The 9% Promise That Ended in a ₹70-Crore Crisis

₹70-Crore EPFO Staff Credit Society Scam Rocks Bengaluru: Employees Demand Arrests as Probe Widens

The420 Web Desk
3 Min Read

BENGALURU — What began as a small savings cooperative meant to support Employees’ Provident Fund Organisation (EPFO) staff has now become the center of a ₹70-crore financial scandal.

The EPFO Staff Credit Co-operative Society Limited, once viewed as a safe haven for employees’ savings, is under investigation for allegedly diverting crores in fixed deposits collected from serving and retired members.

According to the police complaint, the funds were gathered from nearly 300 members who were promised an annual interest of nine percent. Payments reportedly ceased three months ago, triggering alarm among contributors and prompting protests at the Cubbon Park police station.
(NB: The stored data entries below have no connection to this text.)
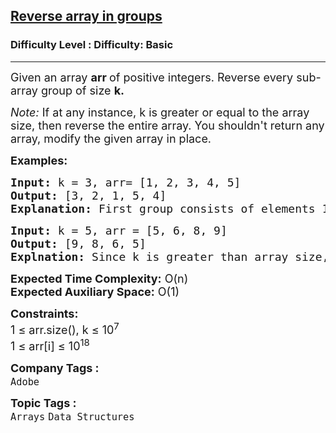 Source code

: <h2><a href="https://www.geeksforgeeks.org/problems/reverse-array-in-groups0255/1?page=1&category=Arrays&difficulty=Basic&status=unsolved&sortBy=submissions">Reverse array in groups</a></h2><h3>Difficulty Level : Difficulty: Basic</h3><hr><div class="problems_problem_content__Xm_eO"><p><span style="font-size: 18px;">Given an array <strong>arr </strong>of positive integers. Reverse every sub-array group of size <strong>k.</strong></span></p>
<p><span style="font-size: 18px;"><em>Note: </em>If at any instance, k is greater or equal to the array size, then reverse the entire array. You shouldn't return any array, modify the given array in place.</span></p>
<p><span style="font-size: 18px;"><strong>Examples:</strong></span></p>
<pre><span style="font-size: 18px;"><strong>Input: </strong>k = 3, arr= [1, 2, 3, 4, 5]
<strong>Output:</strong> [3, 2, 1, 5, 4]<strong>
Explanation: </strong>First group consists of elements 1, 2, 3. Second group consists of 4,5.</span></pre>
<pre><span style="font-size: 18px;"><strong>Input: </strong>k = 5, arr = [5, 6, 8, 9]
<strong>Output: </strong>[9, 8, 6, 5]<br><strong>Explnation: </strong>Since k is greater than array size, the entire array is reversed.</span></pre>
<p><span style="font-size: 18px;"><strong>Expected Time Complexity:</strong> O(n)<br><strong>Expected Auxiliary Space:</strong>&nbsp;O(1)</span></p>
<p><span style="font-size: 18px;"><strong>Constraints:</strong><br>1 ≤ arr.size(), k ≤ 10<sup>7</sup><br>1 ≤ arr[i] ≤ 10<sup>18</sup></span></p></div><p><span style=font-size:18px><strong>Company Tags : </strong><br><code>Adobe</code>&nbsp;<br><p><span style=font-size:18px><strong>Topic Tags : </strong><br><code>Arrays</code>&nbsp;<code>Data Structures</code>&nbsp; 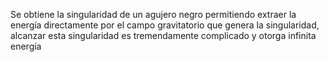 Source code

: Se obtiene la singularidad de un agujero negro permitiendo extraer la energía directamente por el campo gravitatorio que genera la singularidad, alcanzar esta singularidad es tremendamente complicado y otorga infinita energía  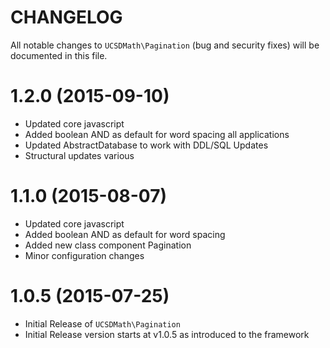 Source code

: CHANGELOG=========All notable changes to `UCSDMath\Pagination` (bug and security fixes) willbe documented in this file.# 1.2.0 (2015-09-10) - Updated core javascript - Added boolean AND as default for word spacing all applications - Updated AbstractDatabase to work with DDL/SQL Updates - Structural updates various# 1.1.0 (2015-08-07) - Updated core javascript - Added boolean AND as default for word spacing - Added new class component Pagination - Minor configuration changes# 1.0.5 (2015-07-25) - Initial Release of `UCSDMath\Pagination` - Initial Release version starts at v1.0.5 as introduced to the framework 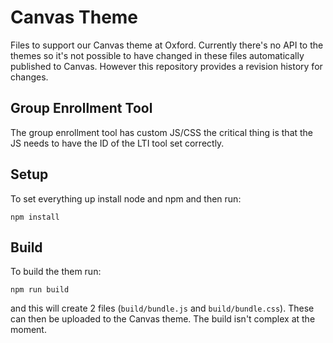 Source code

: Canvas Theme
============

Files to support our Canvas theme at Oxford. Currently there's no API to the themes so it's not possible to have changed in these files automatically published to Canvas. However this repository provides a revision history for changes.

Group Enrollment Tool
---------------------

The group enrollment tool has custom JS/CSS the critical thing is that the JS needs to have the ID of the LTI tool set correctly.

Setup
-----

To set everything up install node and npm and then run:

    npm install

Build
-----

To build the them run:

    npm run build

and this will create 2 files (`build/bundle.js` and `build/bundle.css`). These can then be uploaded to the Canvas theme.
The build isn't complex at the moment.

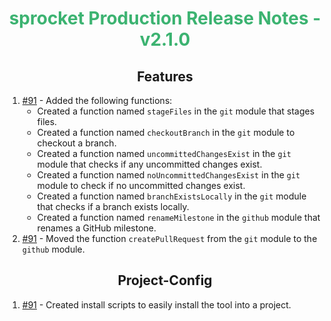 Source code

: <h1 align="center" style="color: mediumseagreen;font-weight: bold;">
sprocket Production Release Notes - v2.1.0
</h1>

<h2 align="center" style="font-weight: bold;">Features</h2>

1. [#91](https://github.com/KinsonDigital/sprocket/issues/91) - Added the following functions:
   - Created a function named `stageFiles` in the `git` module that stages files.
   - Created a function named `checkoutBranch` in the `git` module to checkout a branch.
   - Created a function named `uncommittedChangesExist` in the `git` module that checks if any uncommitted changes exist.
   - Created a function named `noUncommittedChangesExist` in the `git` module to check if no uncommitted changes exist.
   - Created a function named `branchExistsLocally` in the `git` module that checks if a branch exists locally.
   - Created a function named `renameMilestone` in the `github` module that renames a GitHub milestone.
2. [#91](https://github.com/KinsonDigital/sprocket/issues/91) - Moved the function `createPullRequest` from the `git` module to the `github` module.


<h2 align="center" style="font-weight: bold;">Project-Config</h2>

1. [#91](https://github.com/KinsonDigital/sprocket/issues/91) - Created install scripts to easily install the tool into a project.
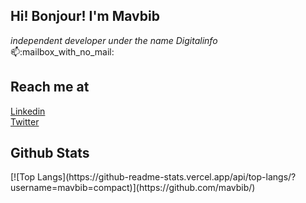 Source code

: 

<!--
**mavbib/mavbib** is a ✨ _special_ ✨ repository because its `README.md` (this file) appears on your GitHub profile.

Here are some ideas to get you started:

- 🔭 I’m currently working on ...
- 🌱 I’m currently learning ...
- 👯 I’m looking to collaborate on ...
- 🤔 I’m looking for help with ...
- 💬 Ask me about ...
- 📫 How to reach me: ...
- 😄 Pronouns: ...
- ⚡ Fun fact: ...
-->
<h2>Hi! Bonjour! I'm Mavbib</h2>
<em>independent developer under the name Digitalinfo</em><br/>
📫:mailbox_with_no_mail:<h2>Reach me at</h2>
<a href="http://www.linkedin.com/in/marc-andre-veilleux-aa367b72">Linkedin</a><br/>
<a href="https://twitter.com/xaltran">Twitter</a><br/>
<a onclick="togceci()"><h2>Github Stats</h2><i class='fas fa-angle-down' style='font-size:36px'></i></a>
[![Top Langs](https://github-readme-stats.vercel.app/api/top-langs/?username=mavbib=compact)](https://github.com/mavbib/)

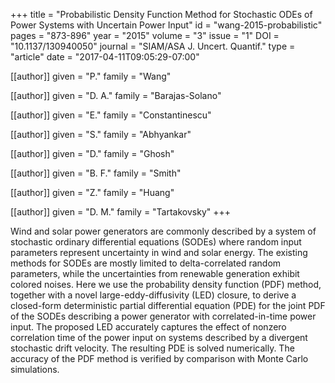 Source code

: +++
title   = "Probabilistic Density Function Method for Stochastic ODEs of Power Systems with Uncertain Power Input"
id      = "wang-2015-probabilistic"
pages   = "873-896"
year    = "2015"
volume  = "3"
issue   = "1"
DOI     = "10.1137/130940050"
journal = "SIAM/ASA J. Uncert. Quantif."
type    = "article"
date    = "2017-04-11T09:05:29-07:00"

[[author]]
	given = "P."
	family = "Wang"

[[author]]
	given = "D. A."
	family = "Barajas-Solano"
	
[[author]]
	given = "E."
	family = "Constantinescu"
	
[[author]]
	given = "S."
	family = "Abhyankar"
	
[[author]]
	given = "D."
	family = "Ghosh"
	
[[author]]
	given = "B. F."
	family = "Smith"

[[author]]
	given = "Z."
	family = "Huang"

[[author]]
	given = "D. M."
	family = "Tartakovsky"
+++

Wind and solar power generators are commonly described by a system of stochastic ordinary differential equations (SODEs) where random input parameters represent uncertainty in wind and solar energy.  The existing methods for SODEs are mostly limited to delta-correlated random parameters, while the uncertainties from renewable generation exhibit colored noises.  Here we use the probability density function (PDF) method, together with a novel large-eddy-diffusivity (LED) closure, to derive a closed-form deterministic partial differential equation (PDE) for the joint PDF of the SODEs describing a power generator with correlated-in-time power input.  The proposed LED accurately captures the effect of nonzero correlation time of the power input on systems described by a divergent stochastic drift velocity.  The resulting PDE is solved numerically.  The accuracy of the PDF method is verified by comparison with Monte Carlo simulations.

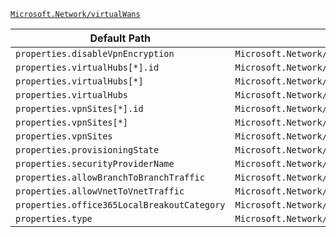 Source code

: [`Microsoft.Network/virtualWans`](https://docs.microsoft.com/en-us/azure/templates/microsoft.network/virtualwans)

| Default Path | Alias |
|---|---|
| `properties.disableVpnEncryption` | `Microsoft.Network/virtualWans/disableVpnEncryption` |
| `properties.virtualHubs[*].id` | `Microsoft.Network/virtualWans/virtualHubs[*].id` |
| `properties.virtualHubs[*]` | `Microsoft.Network/virtualWans/virtualHubs[*]` |
| `properties.virtualHubs` | `Microsoft.Network/virtualWans/virtualHubs` |
| `properties.vpnSites[*].id` | `Microsoft.Network/virtualWans/vpnSites[*].id` |
| `properties.vpnSites[*]` | `Microsoft.Network/virtualWans/vpnSites[*]` |
| `properties.vpnSites` | `Microsoft.Network/virtualWans/vpnSites` |
| `properties.provisioningState` | `Microsoft.Network/virtualWans/provisioningState` |
| `properties.securityProviderName` | `Microsoft.Network/virtualWans/securityProviderName` |
| `properties.allowBranchToBranchTraffic` | `Microsoft.Network/virtualWans/allowBranchToBranchTraffic` |
| `properties.allowVnetToVnetTraffic` | `Microsoft.Network/virtualWans/allowVnetToVnetTraffic` |
| `properties.office365LocalBreakoutCategory` | `Microsoft.Network/virtualWans/office365LocalBreakoutCategory` |
| `properties.type` | `Microsoft.Network/virtualWans/type` |


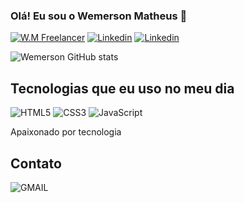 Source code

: ### Olá! Eu sou o Wemerson Matheus 👋

[![W.M Freelancer](https://img.shields.io/badge/W.MFreelancer-0056D2?style=for-the-badge&logo=Coursera&logoColor=white)](https://wm-freelancer.vercel.app/)
[![Linkedin](https://img.shields.io/badge/LinkedIn-0077B5?style=for-the-badge&logo=linkedin&logoColor=white)](http://www.linkedin.com/in/wemerson-matheus)
[![Linkedin](https://img.shields.io/badge/Instagram-E4405F?style=for-the-badge&logo=instagram&logoColor=white)](https://www.instagram.com/wemerson_dev/)

![Wemerson GitHub stats](https://github-readme-stats.vercel.app/api?username=wemersonmatheuss&show_icons=true&theme=dark)

## Tecnologias que eu uso no meu dia

![HTML5](https://img.shields.io/badge/HTML5-E34F26?style=for-the-badge&logo=html5&logoColor=white)
![CSS3](https://img.shields.io/badge/CSS3-1572B6?style=for-the-badge&logo=css3&logoColor=white)
![JavaScript](https://img.shields.io/badge/JavaScript-F7DF1E?style=for-the-badge&logo=javascript&logoColor=black)

Apaixonado por tecnologia 

## Contato

![GMAIL](https://img.shields.io/badge/Gmail-D14836?style=for-the-badge&logo=gmail&logoColor=white)



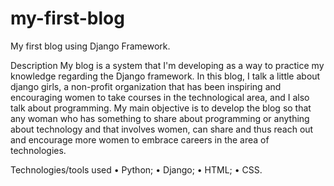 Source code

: # my-first-blog
My first blog using Django Framework.

Description
My blog is a system that I'm developing as a way to practice my knowledge regarding the Django framework. 
In this blog, I talk a little about django girls, a non-profit organization that has been inspiring and encouraging women to take courses in the technological area, and I also talk about programming. My main objective is to develop the blog so that any woman who has something to share about programming or anything about technology and that involves women, can share and thus reach out and encourage more women to embrace careers in the area of technologies.

Technologies/tools used
•	Python;
•	Django;
•	HTML;
•	CSS.

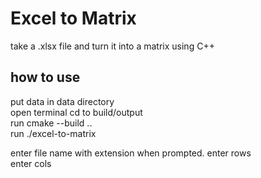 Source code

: # Excel to Matrix 

take a .xlsx file and turn it into a matrix using C++

## how to use
put data in data directory  
open terminal cd to build/output  
run cmake --build ..  
run ./excel-to-matrix 

enter file name with extension when prompted. 
enter rows  
enter cols     

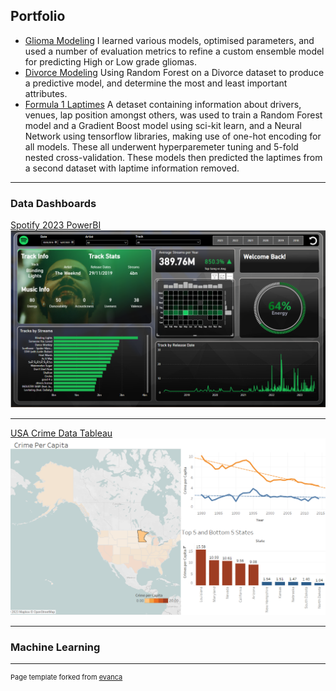 ## Portfolio

- [Glioma Modeling](https://github.com/ajed88/Glioma_ML) I learned various models, optimised parameters, and used a number of evaluation metrics to refine a custom ensemble model for predicting High or Low grade gliomas.
- [Divorce Modeling](https://github.com/ajed88/Divorce-Predictors) Using Random Forest on a Divorce dataset to produce a predictive model, and determine the most and least important attributes.
- [Formula 1 Laptimes](https://github.com/ajed88/formula1-laptime) A detaset containing information about drivers, venues, lap position amongst others, was used to train a Random Forest model and a Gradient Boost model using sci-kit learn, and a Neural Network using tensorflow libraries, making use of one-hot  encoding for all models. These all underwent hyperparemeter tuning and 5-fold nested cross-validation. These models then predicted the laptimes from a second dataset with laptime information removed.

---

### Data Dashboards 

[Spotify 2023 PowerBI](/spotify.html)
<img src="images/Spotify1.png?raw=true"/>

---
[USA Crime Data Tableau](/crime.html)
<img src="images/Crime.png?raw=true"/>

---

### Machine Learning






---
<p style="font-size:11px">Page template forked from <a href="https://github.com/evanca/quick-portfolio">evanca</a></p>
<!-- Remove above link if you don't want to attibute -->

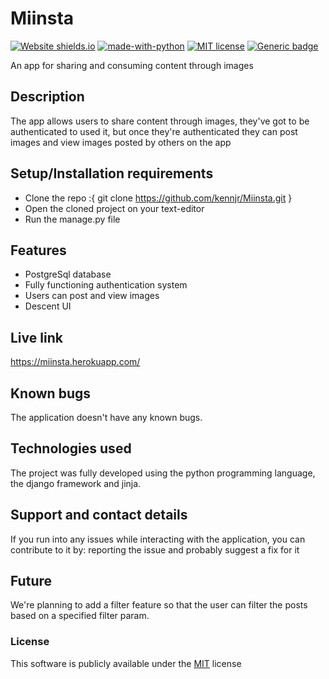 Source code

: # Miinsta
[![Website shields.io](https://img.shields.io/website-up-down-green-red/http/shields.io.svg)](http://shields.io/) [![made-with-python](https://img.shields.io/badge/Made%20with-Python-1f425f.svg)](https://www.python.org/) [![MIT license](https://img.shields.io/badge/License-MIT-blue.svg)](https://lbesson.mit-license.org/) [![Generic badge](https://img.shields.io/badge/Release-v1.0.0-red.svg)](https://shields.io/)

An app for sharing and consuming content through images

## Description
The app allows users to share content through images, they've got to be authenticated to used it, but once they're authenticated they can post images and view images posted by others on the app

## Setup/Installation requirements
* Clone the repo :{ git clone https://github.com/kennjr/Miinsta.git }
* Open the cloned project on your text-editor
* Run the manage.py file

## Features
- PostgreSql database
- Fully functioning authentication system
- Users can post and view images
- Descent UI

## Live link
https://miinsta.herokuapp.com/

## Known bugs
The application doesn't have any known bugs.

## Technologies used
The project was fully developed using the python programming language, the django framework and jinja.

## Support and contact details
If you run into any issues while interacting with the application, you can contribute to it by: reporting the issue and probably suggest a fix for it

## Future
We're planning to add a filter feature so that the user can filter the posts based on a specified filter param.

### License 
This software is publicly available under the [MIT](LICENSE) license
The Complaint and the Accused

The complaint, filed by CJ Muralidar — a Section Supervisor at the EPFO office on Rajaram Mohan Roy Road and current president of the society — accuses several high-ranking officials of misappropriation. Among those named are Chief Executive Officer G. Gopinath, former accountant B.L. Jagadish, former presidents Jayashankar and Vijendra Rao, and ex-CEOs Lingappa Gowda and Prabhakar.

Police officials confirmed that a case has been registered under sections of the Bharatiya Nyaya Sanhita (BNS) pertaining to cheating, criminal breach of trust, and forgery. Deputy Commissioner of Police (Central) Akshay M. Hakay said that the Cubbon Park police have begun a detailed probe into the allegations.

Over 50 current and former EPFO employees gathered outside the police station demanding swift action and the arrest of the accused, alleging years of manipulation and falsified records.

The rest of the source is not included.